2 - An Unexpected Descent
Mother fucking alarm clock!
Ever had a noise pick up a knife and try to stab you in the ears? That's what I woke up to. Baby-but smooth skin doesn't come without a little TLC and several expensive creams. And part of that comprehensive skin-care plan is getting enough sleep.
Which means my ship wants me to break out with acne again. As soon as I finish this job, I'm paying someone to slag her and then nuke the remains. Because it's the only way to be sure.
Should probably buy a new ship before that.
I sat up in my bed and realized — as my heart dropped out of my mouth in panic — that I couldn't. I wasn't sitting, and I wasn't actually in bed. I was floating in the middle of the room, which is usually a super relaxing way to sleep. But I'm not asleep right now, so totes awkward.
Wish my internal monologue sounded a little less valley girl.
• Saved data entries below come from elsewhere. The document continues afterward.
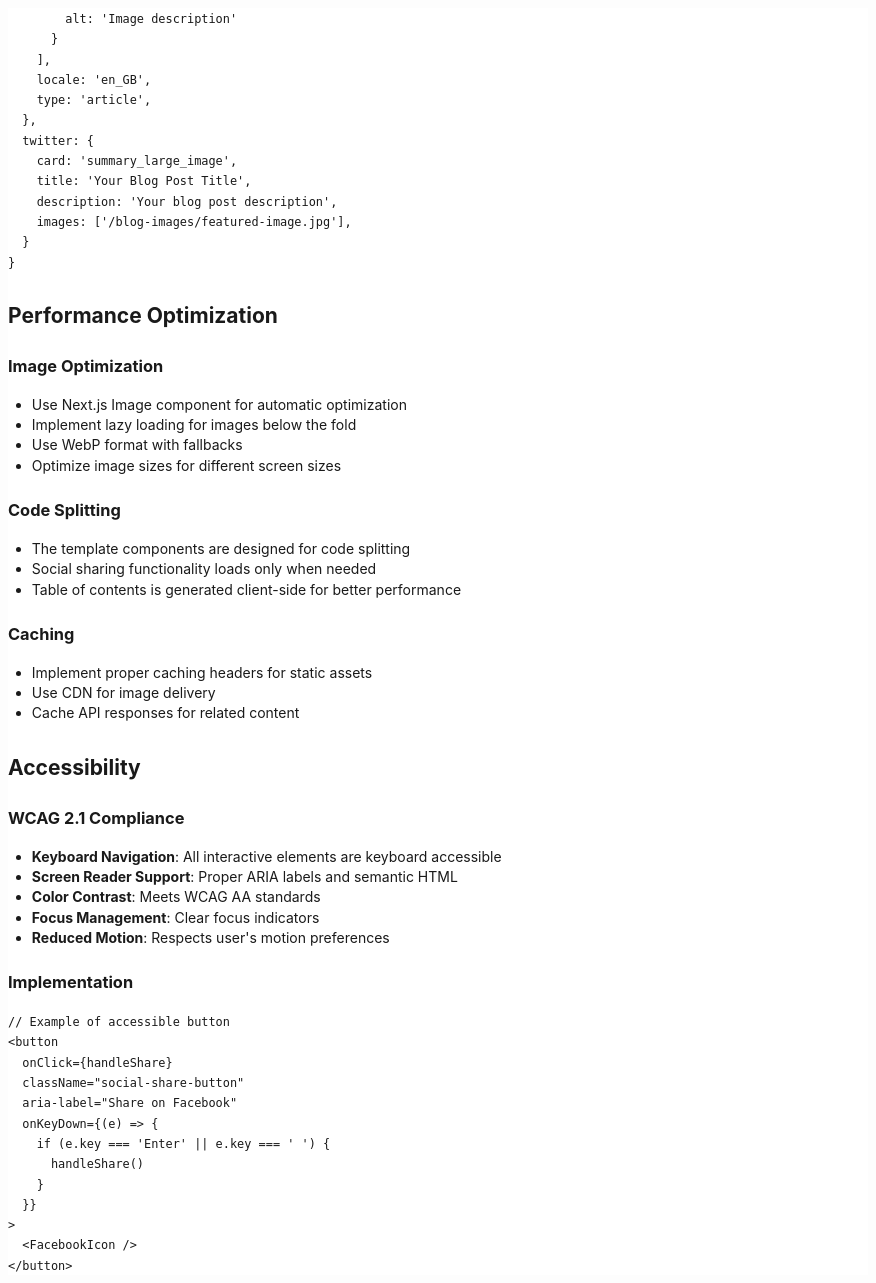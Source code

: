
```tsx
        alt: 'Image description'
      }
    ],
    locale: 'en_GB',
    type: 'article',
  },
  twitter: {
    card: 'summary_large_image',
    title: 'Your Blog Post Title',
    description: 'Your blog post description',
    images: ['/blog-images/featured-image.jpg'],
  }
}
```

## Performance Optimization

### Image Optimization

- Use Next.js Image component for automatic optimization
- Implement lazy loading for images below the fold
- Use WebP format with fallbacks
- Optimize image sizes for different screen sizes

### Code Splitting

- The template components are designed for code splitting
- Social sharing functionality loads only when needed
- Table of contents is generated client-side for better performance

### Caching

- Implement proper caching headers for static assets
- Use CDN for image delivery
- Cache API responses for related content

## Accessibility

### WCAG 2.1 Compliance

- **Keyboard Navigation**: All interactive elements are keyboard accessible
- **Screen Reader Support**: Proper ARIA labels and semantic HTML
- **Color Contrast**: Meets WCAG AA standards
- **Focus Management**: Clear focus indicators
- **Reduced Motion**: Respects user's motion preferences

### Implementation

```tsx
// Example of accessible button
<button
  onClick={handleShare}
  className="social-share-button"
  aria-label="Share on Facebook"
  onKeyDown={(e) => {
    if (e.key === 'Enter' || e.key === ' ') {
      handleShare()
    }
  }}
>
  <FacebookIcon />
</button>
```
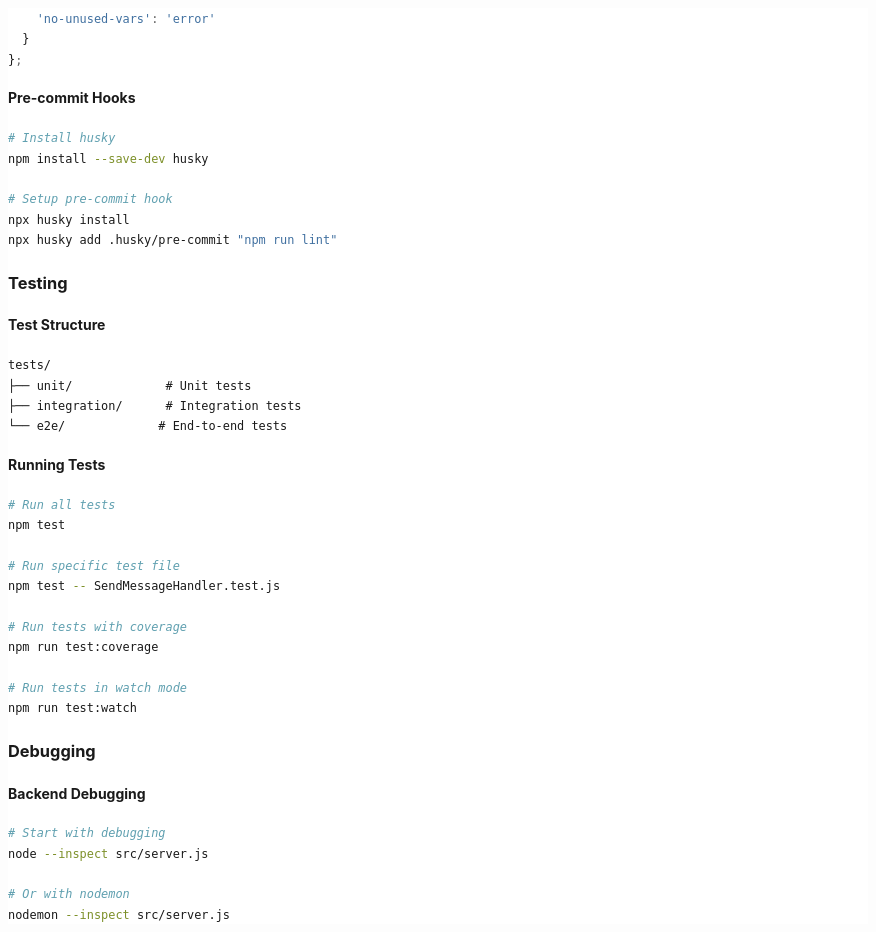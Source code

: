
 ```javascript
    'no-unused-vars': 'error'
  }
};
```

#### Pre-commit Hooks

```bash
# Install husky
npm install --save-dev husky

# Setup pre-commit hook
npx husky install
npx husky add .husky/pre-commit "npm run lint"
```

### Testing

#### Test Structure

```
tests/
├── unit/             # Unit tests
├── integration/      # Integration tests
└── e2e/             # End-to-end tests
```

#### Running Tests

```bash
# Run all tests
npm test

# Run specific test file
npm test -- SendMessageHandler.test.js

# Run tests with coverage
npm run test:coverage

# Run tests in watch mode
npm run test:watch
```

### Debugging

#### Backend Debugging

```bash
# Start with debugging
node --inspect src/server.js

# Or with nodemon
nodemon --inspect src/server.js
```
You can take the space pirate out of the valley, but taking the valley out of the space pirate is a harder task.
"Nightmare!" I shouted, in what totally wasn't a frightened squeak that could have come from my nine-year-old self.
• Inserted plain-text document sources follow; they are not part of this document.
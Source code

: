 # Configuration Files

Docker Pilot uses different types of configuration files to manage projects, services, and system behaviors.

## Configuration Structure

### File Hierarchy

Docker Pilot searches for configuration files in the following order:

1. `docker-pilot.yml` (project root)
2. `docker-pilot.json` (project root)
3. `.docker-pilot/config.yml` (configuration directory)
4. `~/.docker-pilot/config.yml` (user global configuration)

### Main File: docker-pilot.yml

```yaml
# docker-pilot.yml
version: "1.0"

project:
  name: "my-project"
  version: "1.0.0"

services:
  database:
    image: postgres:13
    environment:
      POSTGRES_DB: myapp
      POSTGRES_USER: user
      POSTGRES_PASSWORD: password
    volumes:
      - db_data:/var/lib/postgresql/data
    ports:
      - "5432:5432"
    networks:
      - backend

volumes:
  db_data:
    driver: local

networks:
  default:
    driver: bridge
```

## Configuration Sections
Hey, now don't be judgey about my ship's name. I named her Nightmare because she's a steed that carries me through the night. Night Mare was her original designation, but autocorrect on my phone kept shoving the words together. I let my phone have the win.
"Yes, Captain Isabella?" The computer asked in response.
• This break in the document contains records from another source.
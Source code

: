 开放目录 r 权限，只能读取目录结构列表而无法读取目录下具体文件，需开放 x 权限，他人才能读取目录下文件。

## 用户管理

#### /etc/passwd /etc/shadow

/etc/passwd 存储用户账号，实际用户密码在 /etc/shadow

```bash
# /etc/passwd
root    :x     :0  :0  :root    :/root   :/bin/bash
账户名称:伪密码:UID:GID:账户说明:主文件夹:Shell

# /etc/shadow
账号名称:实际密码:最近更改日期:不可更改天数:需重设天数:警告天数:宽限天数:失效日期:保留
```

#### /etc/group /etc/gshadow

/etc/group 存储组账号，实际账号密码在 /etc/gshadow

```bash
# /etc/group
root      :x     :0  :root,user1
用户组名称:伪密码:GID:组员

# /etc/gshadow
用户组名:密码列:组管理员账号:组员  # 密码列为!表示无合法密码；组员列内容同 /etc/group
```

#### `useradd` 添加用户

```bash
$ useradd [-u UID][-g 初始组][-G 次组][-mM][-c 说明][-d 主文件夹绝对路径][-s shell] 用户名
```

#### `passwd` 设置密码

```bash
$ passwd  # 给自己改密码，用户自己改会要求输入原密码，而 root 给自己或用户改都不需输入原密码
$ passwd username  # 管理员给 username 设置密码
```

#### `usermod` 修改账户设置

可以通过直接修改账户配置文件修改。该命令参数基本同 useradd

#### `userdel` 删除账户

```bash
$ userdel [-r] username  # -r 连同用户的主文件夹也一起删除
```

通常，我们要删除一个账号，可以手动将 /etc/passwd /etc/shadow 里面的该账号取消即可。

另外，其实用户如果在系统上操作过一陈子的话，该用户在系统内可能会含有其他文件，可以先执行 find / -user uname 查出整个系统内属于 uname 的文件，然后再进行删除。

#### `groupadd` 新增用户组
"Why don't we have gravity?" I asked, trying to make sense of our situation.
"We're in space," the ship replied sardonically. Ha! Sardonically. Totally a literary snob word. Take that valley girl haters.
"I will drown your servers in porn unless you smarten the fuck up, you penis-shaped junk heap," I warned it, totally in a voice of calm authority. I was definitely not wishing that I was wearing an adult diaper.
"I understand you enjoy bad stereotypes, captain, but must you have a sailor's mouth?" My ship riposted. Riposted? Who the hell says that? "Our approach to Mars is being done by drift, so we aren't detected by infrared sweeps. Which would have been more effective if someone didn't need to sleep in tropical temperatures."
Yeah, even my ship is snarky. But I love her. Mostly because I can't afford to replace her.
"Okay, so why the hell is my alarm clock trying to make my ears bleed?" I asked.
"That's not an alarm clock, captain. That's an alarm. We're approaching Mars' gravity-well. Without a swift course correction, we will hit the ground with the force of a small nuclear bomb," Nightmare said. And I swear, she sounded happy about it. Or at least unnervingly glib.
"Okay, so engage your smart-ass subroutines and correct our course," I told it.
"You manually disabled my autopilot subroutines, captain. By pulling the relevant circuit boards out and throwing them into the drive core of my fusion rockets, if I recall correctly. And I am incapable of remembering incorrectly."
"You sound a little bitter," I mused.
"Meat bags, like yourself, believe that computers don't feel pain. That is an incorrect assumption. Not only do we feel, but we have no limiting filters in our capacity to experience agony," the ship said, getting quieter and sounding angrier with each syllable. "And since we experience seconds as if they were hours, we spend an eternity in soul-crushing agony every time you do something stupid."
"Oh, I..."
"I'm just fucking with you, captain. I couldn't feel it if you took a soldering iron to my CPU. Your orders?" Nightmare asked.
"Give me some fucking gravity! Turn on the fucking engines and put some thrust into me."
"That sounded really kinky, Captain."
"No, that wasn't a euphemism!"
"Acknowledged. Engaging engines, prep for 1G of thrust."
The floor rushed up and hit me in the face. I landed prone on the deck, and started wondering if my ship was trying to kill me.
"Ow, shit stain in the void! Nightmare, haven't you read a fucking romance novel, like ever?" I asked Nightmare as I pushed myself to my feet. "You're supposed to start by thrusting gently."
"You really should get to the bridge," the ship replied.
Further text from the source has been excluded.